La sexualité des hommes a toujours été représentée à l’écran d’une manière éloignée de sa complexité réelle et surtout de la manière très différente dont chaque individu de la gente masculine la vit. Tout le monde n’est pas un séducteur sûr de lui, qui va surmonter toute résistance de la part de celle dont il veut conquérir le cœur (ou toute autre partie de son anatomie). A l’heure où la virilité conquérante triomphante n’est plus en odeur de sainteté, il est heureux de voir surgir au cinéma un autre regard. Un regard porté par une réalisatrice, mais assez pertinent pour parler à beaucoup d’hommes, qui se sentiront profondément touchés par Une Histoire d’Amour et de Désir.

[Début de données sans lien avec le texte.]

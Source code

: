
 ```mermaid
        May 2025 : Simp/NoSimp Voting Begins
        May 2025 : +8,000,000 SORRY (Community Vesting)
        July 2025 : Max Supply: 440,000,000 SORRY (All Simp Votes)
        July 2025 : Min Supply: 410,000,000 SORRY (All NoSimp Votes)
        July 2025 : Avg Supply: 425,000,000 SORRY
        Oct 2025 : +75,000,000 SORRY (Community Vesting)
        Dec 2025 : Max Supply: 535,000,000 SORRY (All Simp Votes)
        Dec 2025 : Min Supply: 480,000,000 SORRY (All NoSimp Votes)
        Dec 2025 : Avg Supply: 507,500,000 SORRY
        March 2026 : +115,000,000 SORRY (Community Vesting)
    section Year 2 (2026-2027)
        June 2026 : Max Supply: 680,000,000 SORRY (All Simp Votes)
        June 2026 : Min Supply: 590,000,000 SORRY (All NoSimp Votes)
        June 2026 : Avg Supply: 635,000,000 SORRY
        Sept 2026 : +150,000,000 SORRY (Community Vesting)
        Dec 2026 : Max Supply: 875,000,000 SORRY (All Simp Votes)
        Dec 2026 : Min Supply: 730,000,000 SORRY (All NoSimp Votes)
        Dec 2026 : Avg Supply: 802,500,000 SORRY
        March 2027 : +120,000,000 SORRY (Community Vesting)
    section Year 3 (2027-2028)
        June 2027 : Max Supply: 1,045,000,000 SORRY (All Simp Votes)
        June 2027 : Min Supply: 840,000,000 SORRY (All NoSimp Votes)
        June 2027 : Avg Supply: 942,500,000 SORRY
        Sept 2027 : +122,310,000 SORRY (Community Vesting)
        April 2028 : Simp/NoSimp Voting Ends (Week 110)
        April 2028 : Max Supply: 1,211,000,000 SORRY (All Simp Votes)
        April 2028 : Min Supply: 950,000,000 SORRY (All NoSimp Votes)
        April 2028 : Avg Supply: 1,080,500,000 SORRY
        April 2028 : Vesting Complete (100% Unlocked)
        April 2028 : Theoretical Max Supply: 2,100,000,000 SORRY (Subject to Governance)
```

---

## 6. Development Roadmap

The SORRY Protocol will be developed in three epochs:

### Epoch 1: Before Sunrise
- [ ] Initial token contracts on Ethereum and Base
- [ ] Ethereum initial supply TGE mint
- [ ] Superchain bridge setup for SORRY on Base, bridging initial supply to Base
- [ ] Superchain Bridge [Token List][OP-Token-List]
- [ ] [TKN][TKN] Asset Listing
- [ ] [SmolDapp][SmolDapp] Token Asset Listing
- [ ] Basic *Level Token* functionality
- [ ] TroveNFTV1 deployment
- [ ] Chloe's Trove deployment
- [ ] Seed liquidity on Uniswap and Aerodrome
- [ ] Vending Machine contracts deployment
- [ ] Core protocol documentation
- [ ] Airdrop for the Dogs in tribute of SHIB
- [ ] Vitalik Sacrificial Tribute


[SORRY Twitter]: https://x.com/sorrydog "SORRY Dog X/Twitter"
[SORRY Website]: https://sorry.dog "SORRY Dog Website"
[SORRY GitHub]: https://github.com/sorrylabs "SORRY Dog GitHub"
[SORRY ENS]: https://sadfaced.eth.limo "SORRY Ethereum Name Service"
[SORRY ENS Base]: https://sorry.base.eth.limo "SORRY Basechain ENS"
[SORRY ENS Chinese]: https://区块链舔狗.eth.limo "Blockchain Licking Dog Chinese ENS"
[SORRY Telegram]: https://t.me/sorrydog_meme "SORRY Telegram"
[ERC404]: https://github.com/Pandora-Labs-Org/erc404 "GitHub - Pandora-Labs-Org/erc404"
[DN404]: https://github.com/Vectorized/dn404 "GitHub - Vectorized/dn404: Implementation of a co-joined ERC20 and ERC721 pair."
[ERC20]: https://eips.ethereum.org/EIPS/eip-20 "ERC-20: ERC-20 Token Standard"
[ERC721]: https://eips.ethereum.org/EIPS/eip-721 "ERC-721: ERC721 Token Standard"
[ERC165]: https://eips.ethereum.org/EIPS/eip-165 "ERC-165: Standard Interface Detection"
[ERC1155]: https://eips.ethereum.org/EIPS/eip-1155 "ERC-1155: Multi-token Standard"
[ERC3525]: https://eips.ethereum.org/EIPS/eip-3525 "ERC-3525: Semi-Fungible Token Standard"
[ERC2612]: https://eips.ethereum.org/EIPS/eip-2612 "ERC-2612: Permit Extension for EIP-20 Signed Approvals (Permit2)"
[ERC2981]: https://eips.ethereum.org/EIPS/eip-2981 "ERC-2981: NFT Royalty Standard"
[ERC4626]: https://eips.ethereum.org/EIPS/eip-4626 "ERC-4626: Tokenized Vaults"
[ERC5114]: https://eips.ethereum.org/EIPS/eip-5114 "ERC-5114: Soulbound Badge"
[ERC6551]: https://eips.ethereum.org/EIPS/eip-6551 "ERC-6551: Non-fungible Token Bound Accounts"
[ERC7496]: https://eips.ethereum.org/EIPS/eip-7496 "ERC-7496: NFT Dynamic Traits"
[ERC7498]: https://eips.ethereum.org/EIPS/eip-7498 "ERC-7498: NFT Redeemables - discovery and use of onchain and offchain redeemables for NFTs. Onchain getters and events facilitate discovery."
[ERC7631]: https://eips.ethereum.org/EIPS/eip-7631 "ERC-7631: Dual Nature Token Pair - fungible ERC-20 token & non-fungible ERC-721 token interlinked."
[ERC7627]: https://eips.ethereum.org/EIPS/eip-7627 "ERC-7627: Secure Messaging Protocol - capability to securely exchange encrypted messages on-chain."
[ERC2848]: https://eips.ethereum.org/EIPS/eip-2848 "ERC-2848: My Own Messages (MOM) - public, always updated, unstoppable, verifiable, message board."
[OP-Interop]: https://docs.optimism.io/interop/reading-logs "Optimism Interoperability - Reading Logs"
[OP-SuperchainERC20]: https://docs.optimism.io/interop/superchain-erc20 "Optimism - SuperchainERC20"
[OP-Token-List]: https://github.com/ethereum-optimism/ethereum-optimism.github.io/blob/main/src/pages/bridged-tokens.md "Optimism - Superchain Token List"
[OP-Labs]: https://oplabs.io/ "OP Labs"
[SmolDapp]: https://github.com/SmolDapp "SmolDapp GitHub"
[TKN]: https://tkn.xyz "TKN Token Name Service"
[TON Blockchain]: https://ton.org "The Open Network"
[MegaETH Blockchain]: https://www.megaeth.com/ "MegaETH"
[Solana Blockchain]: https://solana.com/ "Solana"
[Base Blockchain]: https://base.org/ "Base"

Si l’on devait ranger dans Une Histoire d’Amour et de Désir dans une case, on pourrait envisager de la ranger avec les comédies romantiques. Mais le film, sans être dramatique ou lourdingue, ne reprend guère les codes de la comédie. Il s’agit cependant bien de l’histoire d’une rencontre qui remplit le film pour ne pas laisser de place à grand chose d’autre. Pas grand chose, mais pas rien, car les autres aspects du propos, notamment la réflexion sur les racines, présentent aussi un réel intérêt et viennent enrichir le tout. Surtout que chaque aspect se répond et se complète avec une grande intelligence, pour être au service de l’émotion qui n’en est que plus forte.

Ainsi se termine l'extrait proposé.